Search term "object": please copy every line of the records below that contains it.
── Records shown
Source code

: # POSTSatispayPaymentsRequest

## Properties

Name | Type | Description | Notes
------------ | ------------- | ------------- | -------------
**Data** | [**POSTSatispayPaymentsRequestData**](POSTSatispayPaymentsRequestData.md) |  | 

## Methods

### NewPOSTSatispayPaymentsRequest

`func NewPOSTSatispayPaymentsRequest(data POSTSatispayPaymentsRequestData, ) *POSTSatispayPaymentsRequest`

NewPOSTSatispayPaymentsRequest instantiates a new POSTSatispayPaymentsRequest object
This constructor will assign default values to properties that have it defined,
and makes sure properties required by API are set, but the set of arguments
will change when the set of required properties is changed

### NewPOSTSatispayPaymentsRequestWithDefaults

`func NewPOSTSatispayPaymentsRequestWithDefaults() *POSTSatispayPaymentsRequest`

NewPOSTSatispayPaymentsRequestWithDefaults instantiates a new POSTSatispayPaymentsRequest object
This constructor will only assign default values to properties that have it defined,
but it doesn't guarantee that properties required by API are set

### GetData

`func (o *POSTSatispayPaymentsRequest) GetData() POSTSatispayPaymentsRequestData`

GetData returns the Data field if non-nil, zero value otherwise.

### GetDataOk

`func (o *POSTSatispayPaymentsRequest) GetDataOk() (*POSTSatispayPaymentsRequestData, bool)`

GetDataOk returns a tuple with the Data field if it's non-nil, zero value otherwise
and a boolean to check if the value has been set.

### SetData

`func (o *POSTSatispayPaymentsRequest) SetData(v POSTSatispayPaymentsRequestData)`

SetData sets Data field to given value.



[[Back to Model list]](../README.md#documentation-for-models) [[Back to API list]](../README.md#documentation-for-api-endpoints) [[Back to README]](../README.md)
────
**Result for this task**
NewPOSTSatispayPaymentsRequest instantiates a new POSTSatispayPaymentsRequest object
NewPOSTSatispayPaymentsRequestWithDefaults instantiates a new POSTSatispayPaymentsRequest object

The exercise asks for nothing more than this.